HEAVEN'S STARCHILD​(switch female)
2 years ago • Apr 30, 2021
IMHO, I feel that she didn't thoroughly read your profile or if she did at all. If she did, that would have saved alot of time and frustration on both parties. My question is..did you communicate to her that you had a lesson planned for her the next day? If you did, then there should have been communication on her part letting you know whether or not that would be doable or if she was ready for that step. With her approaching you first, she should have also communicated what she was looking for and vice versa (if that wasn't communicated within the conversations the both of you had.)

Common courtesy is something that has been lost throughout time. She should have said after the first time you contacted her that she would be 1)busy for the remainder of the day 2) let you know that she is not ready for the next step or 3) just flat out tell you that you're not a match from the beginning instead of playing a game of cat and mouse.

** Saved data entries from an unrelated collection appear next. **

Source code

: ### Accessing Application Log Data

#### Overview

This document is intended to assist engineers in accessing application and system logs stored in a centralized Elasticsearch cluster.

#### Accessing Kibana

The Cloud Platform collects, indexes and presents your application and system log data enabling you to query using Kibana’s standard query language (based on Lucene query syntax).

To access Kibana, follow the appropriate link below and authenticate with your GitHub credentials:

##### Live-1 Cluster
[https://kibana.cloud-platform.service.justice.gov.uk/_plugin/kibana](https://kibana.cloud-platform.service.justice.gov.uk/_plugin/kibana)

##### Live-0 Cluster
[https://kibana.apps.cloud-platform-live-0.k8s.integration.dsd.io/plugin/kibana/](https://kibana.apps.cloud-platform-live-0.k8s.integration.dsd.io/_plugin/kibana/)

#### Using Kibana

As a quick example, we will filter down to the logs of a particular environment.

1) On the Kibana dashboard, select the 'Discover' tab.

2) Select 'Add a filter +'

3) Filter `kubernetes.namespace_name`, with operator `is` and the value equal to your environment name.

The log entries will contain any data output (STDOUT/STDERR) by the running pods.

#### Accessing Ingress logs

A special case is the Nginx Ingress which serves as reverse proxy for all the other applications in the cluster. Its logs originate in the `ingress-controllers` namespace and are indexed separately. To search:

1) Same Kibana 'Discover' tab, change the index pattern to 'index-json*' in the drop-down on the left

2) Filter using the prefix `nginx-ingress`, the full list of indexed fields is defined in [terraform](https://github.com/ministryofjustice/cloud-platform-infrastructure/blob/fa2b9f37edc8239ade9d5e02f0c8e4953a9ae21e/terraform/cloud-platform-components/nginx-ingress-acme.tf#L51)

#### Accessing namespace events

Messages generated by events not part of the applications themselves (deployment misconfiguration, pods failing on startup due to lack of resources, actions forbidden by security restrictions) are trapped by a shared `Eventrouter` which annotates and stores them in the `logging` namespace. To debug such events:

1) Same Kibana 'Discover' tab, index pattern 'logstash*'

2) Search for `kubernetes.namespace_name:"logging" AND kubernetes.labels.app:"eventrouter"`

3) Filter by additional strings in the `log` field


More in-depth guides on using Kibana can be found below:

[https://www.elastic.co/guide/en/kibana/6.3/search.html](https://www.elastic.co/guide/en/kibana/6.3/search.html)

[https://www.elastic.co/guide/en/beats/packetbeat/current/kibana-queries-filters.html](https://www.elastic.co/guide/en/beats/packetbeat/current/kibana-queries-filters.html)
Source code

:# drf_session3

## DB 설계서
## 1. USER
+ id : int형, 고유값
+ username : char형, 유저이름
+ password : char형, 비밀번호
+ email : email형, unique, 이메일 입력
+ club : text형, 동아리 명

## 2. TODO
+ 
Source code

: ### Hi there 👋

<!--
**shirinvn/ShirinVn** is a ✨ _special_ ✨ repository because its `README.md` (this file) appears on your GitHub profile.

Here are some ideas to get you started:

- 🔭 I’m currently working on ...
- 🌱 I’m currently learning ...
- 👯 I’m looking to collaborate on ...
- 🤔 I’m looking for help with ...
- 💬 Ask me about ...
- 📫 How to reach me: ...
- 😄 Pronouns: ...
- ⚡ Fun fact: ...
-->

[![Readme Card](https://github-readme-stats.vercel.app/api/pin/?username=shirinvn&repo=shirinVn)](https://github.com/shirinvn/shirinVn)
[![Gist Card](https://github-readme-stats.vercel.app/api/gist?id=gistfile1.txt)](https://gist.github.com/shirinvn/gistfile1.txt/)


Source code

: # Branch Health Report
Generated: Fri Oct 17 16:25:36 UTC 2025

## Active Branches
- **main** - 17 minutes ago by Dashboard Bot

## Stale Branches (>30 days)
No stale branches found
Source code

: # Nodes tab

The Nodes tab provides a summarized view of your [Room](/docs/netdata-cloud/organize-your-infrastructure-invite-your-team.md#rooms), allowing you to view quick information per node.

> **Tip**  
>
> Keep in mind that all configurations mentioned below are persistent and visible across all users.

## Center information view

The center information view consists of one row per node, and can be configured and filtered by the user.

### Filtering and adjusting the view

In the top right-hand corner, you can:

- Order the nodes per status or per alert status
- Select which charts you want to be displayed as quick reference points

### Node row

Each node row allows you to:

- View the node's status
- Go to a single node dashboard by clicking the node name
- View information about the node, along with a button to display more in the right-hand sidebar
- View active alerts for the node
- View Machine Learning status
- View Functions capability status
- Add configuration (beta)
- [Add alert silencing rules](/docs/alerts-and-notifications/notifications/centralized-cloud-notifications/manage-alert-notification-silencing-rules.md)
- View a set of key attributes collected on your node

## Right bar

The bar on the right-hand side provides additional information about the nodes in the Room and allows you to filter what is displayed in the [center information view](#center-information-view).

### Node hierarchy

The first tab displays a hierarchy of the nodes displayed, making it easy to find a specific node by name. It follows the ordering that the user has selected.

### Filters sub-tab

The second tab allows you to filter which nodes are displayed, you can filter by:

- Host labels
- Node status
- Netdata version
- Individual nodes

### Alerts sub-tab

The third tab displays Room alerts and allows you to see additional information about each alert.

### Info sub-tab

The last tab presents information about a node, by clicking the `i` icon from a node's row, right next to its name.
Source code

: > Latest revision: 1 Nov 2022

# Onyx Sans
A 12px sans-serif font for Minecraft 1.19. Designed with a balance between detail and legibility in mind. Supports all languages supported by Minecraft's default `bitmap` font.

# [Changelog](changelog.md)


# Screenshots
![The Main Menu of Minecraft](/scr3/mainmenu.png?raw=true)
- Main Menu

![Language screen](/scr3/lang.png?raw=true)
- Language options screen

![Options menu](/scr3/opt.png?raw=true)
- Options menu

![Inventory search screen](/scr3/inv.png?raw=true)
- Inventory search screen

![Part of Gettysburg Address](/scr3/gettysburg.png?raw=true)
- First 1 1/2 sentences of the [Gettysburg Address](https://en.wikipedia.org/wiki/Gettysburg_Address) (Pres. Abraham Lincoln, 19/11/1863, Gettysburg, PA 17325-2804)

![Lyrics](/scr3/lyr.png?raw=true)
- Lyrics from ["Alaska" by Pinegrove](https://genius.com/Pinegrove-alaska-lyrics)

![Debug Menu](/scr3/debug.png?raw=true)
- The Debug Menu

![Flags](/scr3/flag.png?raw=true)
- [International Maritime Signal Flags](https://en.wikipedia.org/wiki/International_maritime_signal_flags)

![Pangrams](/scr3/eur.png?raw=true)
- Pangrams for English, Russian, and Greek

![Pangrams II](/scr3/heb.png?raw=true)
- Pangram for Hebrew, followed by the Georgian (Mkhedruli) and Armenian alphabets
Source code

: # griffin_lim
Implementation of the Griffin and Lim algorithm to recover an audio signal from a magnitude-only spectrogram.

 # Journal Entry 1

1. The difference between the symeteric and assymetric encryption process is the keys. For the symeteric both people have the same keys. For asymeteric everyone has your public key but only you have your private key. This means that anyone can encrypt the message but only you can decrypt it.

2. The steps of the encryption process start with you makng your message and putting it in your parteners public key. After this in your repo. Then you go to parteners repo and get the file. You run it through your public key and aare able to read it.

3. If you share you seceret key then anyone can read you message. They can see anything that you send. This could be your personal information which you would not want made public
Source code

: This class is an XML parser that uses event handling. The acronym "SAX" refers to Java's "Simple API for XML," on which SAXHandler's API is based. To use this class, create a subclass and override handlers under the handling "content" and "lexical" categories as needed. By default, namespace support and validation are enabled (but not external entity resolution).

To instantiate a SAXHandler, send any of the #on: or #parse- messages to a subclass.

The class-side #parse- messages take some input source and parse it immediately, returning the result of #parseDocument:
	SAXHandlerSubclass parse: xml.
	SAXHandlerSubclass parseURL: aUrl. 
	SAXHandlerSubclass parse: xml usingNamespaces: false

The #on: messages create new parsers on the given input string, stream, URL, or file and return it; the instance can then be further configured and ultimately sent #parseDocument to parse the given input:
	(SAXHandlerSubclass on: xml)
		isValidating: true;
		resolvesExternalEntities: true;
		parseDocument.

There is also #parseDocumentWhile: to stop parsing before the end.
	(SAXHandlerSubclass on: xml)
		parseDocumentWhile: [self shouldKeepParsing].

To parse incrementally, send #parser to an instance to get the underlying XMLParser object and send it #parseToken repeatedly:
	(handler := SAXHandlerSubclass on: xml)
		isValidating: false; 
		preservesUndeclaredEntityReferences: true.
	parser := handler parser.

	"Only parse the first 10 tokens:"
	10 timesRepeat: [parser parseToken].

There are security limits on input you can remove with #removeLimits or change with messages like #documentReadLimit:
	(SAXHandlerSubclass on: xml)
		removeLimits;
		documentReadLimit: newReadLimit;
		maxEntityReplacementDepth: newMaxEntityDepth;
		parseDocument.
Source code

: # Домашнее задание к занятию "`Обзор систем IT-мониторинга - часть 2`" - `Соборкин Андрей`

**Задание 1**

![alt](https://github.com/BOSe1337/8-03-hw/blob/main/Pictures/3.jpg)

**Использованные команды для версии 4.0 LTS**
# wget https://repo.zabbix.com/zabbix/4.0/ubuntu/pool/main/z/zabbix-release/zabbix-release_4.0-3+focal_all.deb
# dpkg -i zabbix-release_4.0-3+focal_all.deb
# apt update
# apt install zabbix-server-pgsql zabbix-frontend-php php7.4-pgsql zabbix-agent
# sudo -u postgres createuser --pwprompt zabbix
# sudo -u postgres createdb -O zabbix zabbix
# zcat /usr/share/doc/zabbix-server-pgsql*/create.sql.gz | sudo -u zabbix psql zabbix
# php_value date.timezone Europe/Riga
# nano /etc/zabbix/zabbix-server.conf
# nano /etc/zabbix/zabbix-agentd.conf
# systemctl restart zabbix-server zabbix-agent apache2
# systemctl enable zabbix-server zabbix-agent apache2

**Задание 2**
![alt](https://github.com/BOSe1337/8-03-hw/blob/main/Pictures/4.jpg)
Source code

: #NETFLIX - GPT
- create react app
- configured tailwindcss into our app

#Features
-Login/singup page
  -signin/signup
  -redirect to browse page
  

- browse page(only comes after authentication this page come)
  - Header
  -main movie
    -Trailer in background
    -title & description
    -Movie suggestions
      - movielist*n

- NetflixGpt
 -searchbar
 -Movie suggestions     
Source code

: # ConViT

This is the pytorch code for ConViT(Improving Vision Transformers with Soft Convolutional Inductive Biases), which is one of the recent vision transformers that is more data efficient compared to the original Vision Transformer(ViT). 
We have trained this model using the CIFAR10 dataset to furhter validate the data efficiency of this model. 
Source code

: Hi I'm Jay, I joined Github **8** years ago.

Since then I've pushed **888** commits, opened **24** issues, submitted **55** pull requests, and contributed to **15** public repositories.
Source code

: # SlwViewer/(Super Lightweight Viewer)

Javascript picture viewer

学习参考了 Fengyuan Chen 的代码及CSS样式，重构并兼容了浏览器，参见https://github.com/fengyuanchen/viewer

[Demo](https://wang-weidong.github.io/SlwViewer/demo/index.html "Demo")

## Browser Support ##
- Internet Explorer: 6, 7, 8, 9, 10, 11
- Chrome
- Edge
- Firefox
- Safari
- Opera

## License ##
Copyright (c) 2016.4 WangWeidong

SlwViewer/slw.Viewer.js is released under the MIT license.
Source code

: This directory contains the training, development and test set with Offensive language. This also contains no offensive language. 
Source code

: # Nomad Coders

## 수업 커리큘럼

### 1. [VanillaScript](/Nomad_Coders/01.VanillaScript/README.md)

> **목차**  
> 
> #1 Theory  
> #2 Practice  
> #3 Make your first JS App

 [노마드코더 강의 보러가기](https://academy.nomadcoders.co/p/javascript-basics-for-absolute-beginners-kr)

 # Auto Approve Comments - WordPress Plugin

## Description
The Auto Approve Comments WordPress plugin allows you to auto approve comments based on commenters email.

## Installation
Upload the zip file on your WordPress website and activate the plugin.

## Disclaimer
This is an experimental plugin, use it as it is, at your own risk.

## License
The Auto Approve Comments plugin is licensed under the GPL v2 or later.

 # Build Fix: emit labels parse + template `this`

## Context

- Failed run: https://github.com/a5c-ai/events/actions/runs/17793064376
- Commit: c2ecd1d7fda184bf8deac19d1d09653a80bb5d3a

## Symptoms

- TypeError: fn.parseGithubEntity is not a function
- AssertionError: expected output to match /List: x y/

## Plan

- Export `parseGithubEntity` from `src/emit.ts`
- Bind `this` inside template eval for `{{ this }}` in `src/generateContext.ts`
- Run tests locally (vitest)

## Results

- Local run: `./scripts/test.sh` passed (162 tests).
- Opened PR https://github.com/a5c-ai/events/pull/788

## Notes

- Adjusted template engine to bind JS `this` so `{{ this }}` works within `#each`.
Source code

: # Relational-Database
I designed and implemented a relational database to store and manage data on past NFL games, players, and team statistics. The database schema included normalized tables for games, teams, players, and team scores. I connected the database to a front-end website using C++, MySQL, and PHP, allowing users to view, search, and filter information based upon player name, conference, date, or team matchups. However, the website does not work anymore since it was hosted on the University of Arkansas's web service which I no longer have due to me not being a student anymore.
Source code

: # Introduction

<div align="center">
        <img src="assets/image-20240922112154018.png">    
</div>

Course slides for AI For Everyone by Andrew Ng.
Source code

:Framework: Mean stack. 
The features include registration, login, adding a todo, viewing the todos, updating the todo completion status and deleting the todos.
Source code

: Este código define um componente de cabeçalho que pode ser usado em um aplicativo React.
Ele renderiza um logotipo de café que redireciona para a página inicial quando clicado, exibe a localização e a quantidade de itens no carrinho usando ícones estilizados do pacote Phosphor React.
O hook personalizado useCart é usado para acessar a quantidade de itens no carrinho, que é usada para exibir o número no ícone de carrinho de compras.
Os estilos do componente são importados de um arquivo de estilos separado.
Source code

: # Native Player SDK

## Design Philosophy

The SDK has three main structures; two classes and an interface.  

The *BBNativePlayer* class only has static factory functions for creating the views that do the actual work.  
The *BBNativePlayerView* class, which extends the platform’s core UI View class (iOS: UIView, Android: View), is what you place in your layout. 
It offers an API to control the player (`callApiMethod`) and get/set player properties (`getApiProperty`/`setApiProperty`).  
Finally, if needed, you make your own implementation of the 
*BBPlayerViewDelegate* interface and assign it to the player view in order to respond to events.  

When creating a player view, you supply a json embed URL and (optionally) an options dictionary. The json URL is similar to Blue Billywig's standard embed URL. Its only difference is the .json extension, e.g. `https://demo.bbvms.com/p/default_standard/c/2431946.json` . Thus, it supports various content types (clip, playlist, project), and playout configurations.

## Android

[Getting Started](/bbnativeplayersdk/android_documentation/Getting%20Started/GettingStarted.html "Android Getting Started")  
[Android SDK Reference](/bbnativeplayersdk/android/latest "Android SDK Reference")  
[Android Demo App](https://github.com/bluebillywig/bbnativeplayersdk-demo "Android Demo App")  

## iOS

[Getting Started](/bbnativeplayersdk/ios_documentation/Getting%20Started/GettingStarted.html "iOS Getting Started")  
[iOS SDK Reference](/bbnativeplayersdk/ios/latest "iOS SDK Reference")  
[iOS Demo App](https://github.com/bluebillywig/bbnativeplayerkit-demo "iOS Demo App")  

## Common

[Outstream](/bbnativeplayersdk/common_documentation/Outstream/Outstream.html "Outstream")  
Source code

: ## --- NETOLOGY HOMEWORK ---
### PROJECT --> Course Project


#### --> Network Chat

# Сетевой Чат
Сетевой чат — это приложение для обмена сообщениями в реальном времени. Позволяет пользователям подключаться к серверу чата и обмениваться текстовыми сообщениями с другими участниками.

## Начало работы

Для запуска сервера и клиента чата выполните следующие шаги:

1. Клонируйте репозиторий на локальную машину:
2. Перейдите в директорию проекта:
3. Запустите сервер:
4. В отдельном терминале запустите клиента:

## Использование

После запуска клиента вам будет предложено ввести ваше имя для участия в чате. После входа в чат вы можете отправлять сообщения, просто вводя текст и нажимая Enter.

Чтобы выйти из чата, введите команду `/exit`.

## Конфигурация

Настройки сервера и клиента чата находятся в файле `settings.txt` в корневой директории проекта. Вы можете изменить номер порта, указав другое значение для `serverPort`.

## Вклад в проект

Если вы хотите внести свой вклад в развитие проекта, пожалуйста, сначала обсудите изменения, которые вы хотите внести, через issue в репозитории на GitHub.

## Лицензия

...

I try my best to see and understand both sides of the issue here. The more i read,the more i thought about it, read your profile, I agree there were some questions that should have been asked if she didn't understand a few areas. The lesson you should take away from this be more open in conversations (if you haven't done so) about how you feel you should be respected, how much time you expect from your sub to tend to your needs. We all have lives outside bdsm and there are some who are having a hard time balancing both worlds or trying to combine both worlds into one.

I feel that you should have shown interest in her day or activities. Like with the gardening, did you ask what she was planting? How long does it take etc. In other words, show interest in her world besides strictly the bdsm world. That plays a very big part as well. We are all human and need interaction with one another or so many levels. Like with any other relationship/dynamic, connection, respect,communication, trust etc is key.